------ Material supplied
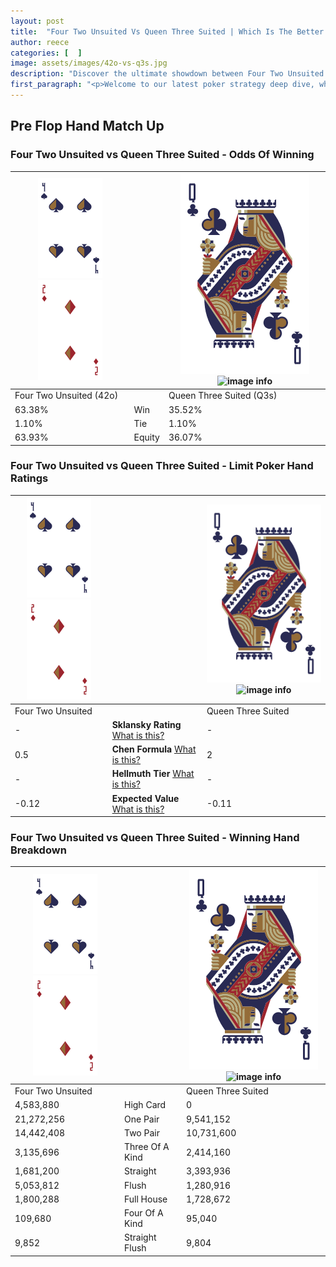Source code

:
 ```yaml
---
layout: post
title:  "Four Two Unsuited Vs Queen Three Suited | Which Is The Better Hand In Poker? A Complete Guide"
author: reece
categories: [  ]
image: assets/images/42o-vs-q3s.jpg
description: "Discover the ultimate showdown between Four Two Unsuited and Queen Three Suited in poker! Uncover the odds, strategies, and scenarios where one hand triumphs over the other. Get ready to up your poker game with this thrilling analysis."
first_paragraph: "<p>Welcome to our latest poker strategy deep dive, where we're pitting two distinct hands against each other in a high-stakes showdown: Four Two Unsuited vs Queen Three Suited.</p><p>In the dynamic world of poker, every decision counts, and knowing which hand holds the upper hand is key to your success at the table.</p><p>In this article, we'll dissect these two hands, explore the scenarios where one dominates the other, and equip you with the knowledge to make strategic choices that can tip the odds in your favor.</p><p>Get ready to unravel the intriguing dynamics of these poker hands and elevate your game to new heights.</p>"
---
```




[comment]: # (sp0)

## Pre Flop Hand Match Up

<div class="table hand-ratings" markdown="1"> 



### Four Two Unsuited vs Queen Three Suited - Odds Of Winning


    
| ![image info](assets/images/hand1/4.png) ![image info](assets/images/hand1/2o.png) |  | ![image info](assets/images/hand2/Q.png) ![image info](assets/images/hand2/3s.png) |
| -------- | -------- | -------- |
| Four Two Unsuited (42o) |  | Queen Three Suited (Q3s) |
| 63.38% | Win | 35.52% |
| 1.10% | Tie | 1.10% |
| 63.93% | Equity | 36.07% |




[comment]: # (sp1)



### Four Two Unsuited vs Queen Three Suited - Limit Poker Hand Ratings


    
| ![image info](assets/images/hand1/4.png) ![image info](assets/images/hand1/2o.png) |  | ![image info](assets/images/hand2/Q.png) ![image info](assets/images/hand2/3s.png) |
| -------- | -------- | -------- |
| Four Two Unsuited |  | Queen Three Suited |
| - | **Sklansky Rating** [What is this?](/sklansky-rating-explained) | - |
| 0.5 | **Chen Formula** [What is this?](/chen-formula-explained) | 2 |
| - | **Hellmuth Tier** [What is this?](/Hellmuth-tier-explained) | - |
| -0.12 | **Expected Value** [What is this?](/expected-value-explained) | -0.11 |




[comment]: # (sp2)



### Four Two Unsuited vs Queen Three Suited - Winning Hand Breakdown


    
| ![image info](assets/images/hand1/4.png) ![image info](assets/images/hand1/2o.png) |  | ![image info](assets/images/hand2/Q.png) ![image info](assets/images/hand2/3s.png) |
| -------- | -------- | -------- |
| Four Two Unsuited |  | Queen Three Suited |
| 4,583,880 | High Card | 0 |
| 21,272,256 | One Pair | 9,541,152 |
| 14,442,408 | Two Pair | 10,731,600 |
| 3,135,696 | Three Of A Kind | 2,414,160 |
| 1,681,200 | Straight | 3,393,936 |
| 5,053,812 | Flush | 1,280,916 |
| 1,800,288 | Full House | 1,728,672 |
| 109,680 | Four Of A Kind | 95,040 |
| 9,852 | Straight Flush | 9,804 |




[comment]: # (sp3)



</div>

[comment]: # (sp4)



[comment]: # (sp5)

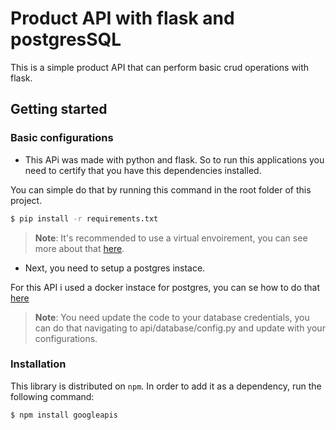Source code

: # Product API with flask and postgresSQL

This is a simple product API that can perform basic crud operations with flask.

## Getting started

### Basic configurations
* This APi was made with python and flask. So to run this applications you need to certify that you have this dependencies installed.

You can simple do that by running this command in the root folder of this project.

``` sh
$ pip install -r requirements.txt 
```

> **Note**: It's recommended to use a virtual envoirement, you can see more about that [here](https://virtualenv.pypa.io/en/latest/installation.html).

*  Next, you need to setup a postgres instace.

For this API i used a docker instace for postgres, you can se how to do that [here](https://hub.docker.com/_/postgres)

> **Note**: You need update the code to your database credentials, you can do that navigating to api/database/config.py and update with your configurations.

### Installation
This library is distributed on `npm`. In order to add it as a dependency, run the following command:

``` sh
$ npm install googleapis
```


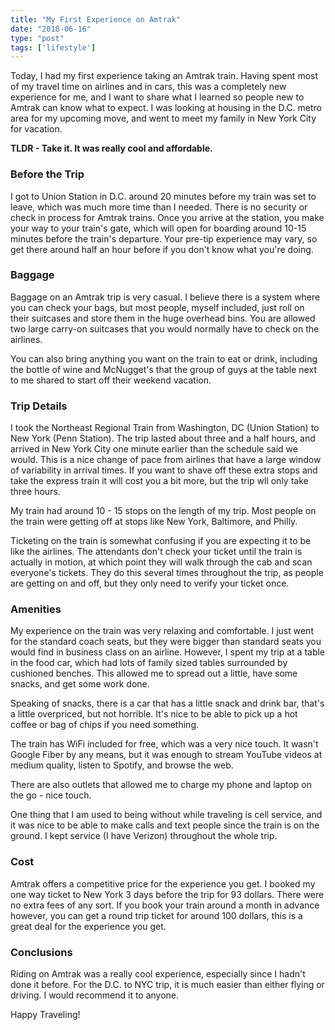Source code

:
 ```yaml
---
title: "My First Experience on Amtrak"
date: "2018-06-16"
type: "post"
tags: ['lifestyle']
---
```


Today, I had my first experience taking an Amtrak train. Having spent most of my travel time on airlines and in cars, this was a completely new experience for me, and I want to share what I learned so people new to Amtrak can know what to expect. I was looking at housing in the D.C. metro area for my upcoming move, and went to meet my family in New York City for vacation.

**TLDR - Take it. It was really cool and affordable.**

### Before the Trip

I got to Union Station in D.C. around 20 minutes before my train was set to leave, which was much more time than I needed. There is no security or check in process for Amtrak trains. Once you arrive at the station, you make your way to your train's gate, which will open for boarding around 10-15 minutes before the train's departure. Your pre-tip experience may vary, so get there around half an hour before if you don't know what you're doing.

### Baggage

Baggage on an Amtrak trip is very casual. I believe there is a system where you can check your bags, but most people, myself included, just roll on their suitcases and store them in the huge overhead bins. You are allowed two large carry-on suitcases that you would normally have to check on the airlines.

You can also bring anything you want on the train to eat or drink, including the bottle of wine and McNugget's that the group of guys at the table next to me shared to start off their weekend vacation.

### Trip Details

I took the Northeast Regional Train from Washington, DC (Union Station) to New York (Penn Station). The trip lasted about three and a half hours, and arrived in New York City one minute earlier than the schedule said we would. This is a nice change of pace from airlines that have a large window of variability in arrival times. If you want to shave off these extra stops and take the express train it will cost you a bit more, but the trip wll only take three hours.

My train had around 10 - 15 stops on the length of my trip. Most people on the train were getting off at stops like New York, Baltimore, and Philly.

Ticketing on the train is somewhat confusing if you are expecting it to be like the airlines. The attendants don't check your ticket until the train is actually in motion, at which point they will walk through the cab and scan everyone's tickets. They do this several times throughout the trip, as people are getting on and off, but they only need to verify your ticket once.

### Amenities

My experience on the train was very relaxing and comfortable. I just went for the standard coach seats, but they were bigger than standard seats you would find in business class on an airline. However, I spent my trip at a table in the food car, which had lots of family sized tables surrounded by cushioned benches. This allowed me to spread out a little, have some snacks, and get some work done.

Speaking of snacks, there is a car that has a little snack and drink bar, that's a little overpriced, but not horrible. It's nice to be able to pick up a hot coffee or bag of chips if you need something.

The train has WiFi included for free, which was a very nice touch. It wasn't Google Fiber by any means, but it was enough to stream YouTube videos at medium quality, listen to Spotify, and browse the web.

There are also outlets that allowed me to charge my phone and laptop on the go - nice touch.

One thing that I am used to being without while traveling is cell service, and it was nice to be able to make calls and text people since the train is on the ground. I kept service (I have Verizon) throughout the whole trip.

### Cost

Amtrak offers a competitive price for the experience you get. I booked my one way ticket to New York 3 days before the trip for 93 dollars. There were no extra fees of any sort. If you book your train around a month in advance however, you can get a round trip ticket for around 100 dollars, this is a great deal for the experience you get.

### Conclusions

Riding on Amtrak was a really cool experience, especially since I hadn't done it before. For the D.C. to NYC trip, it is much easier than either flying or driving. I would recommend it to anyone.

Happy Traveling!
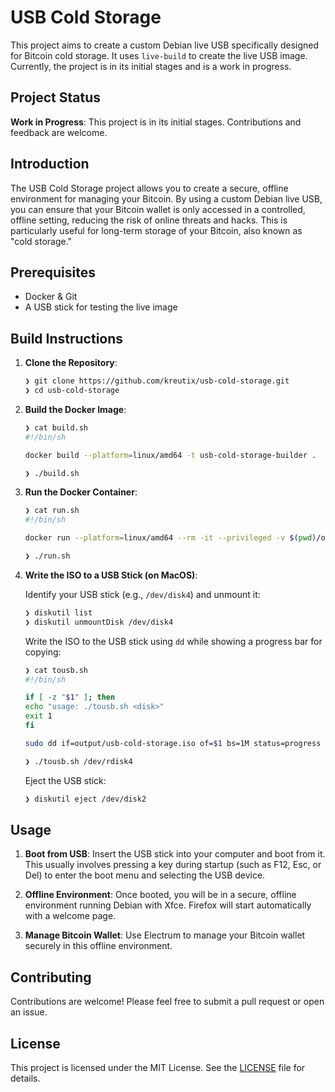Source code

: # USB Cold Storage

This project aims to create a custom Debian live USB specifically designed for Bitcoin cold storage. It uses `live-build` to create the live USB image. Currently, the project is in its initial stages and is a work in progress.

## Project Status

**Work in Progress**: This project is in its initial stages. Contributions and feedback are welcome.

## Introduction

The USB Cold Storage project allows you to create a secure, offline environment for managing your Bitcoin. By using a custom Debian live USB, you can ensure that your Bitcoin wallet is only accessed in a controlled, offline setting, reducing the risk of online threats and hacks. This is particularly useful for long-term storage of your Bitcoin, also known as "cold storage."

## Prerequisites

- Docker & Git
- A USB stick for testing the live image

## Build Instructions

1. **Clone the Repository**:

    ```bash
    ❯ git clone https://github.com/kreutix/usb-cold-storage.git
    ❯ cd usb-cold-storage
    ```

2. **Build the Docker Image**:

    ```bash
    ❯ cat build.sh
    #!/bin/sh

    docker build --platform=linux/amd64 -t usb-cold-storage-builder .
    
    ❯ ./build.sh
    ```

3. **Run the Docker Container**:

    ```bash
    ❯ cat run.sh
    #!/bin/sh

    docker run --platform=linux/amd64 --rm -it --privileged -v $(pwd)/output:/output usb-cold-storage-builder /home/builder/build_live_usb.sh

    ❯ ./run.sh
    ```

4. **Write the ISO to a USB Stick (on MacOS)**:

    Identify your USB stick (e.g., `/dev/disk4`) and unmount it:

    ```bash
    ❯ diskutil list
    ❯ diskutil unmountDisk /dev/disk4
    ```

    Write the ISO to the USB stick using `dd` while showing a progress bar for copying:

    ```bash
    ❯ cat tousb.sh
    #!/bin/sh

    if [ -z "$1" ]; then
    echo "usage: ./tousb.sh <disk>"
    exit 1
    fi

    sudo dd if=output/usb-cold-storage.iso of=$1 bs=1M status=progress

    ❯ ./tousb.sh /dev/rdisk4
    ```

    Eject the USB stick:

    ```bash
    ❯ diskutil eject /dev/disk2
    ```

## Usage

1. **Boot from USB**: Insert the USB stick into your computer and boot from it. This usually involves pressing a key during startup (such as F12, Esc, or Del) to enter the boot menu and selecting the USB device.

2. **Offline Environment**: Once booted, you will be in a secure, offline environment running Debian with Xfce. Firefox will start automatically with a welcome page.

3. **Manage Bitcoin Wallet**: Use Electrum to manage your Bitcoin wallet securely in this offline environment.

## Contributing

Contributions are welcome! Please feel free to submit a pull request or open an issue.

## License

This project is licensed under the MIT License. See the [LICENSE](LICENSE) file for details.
------------
• Your instructions:
Retype exactly, and only, the lines above from the one where "[comment]: # (sp2)" occurs up to and including the one where "[comment]: # (sp3)" occurs.

• Solution below:
[comment]: # (sp2)



### Four Two Unsuited vs Queen Three Suited - Winning Hand Breakdown


    
| ![image info](assets/images/hand1/4.png) ![image info](assets/images/hand1/2o.png) |  | ![image info](assets/images/hand2/Q.png) ![image info](assets/images/hand2/3s.png) |
| -------- | -------- | -------- |
| Four Two Unsuited |  | Queen Three Suited |
| 4,583,880 | High Card | 0 |
| 21,272,256 | One Pair | 9,541,152 |
| 14,442,408 | Two Pair | 10,731,600 |
| 3,135,696 | Three Of A Kind | 2,414,160 |
| 1,681,200 | Straight | 3,393,936 |
| 5,053,812 | Flush | 1,280,916 |
| 1,800,288 | Full House | 1,728,672 |
| 109,680 | Four Of A Kind | 95,040 |
| 9,852 | Straight Flush | 9,804 |




[comment]: # (sp3)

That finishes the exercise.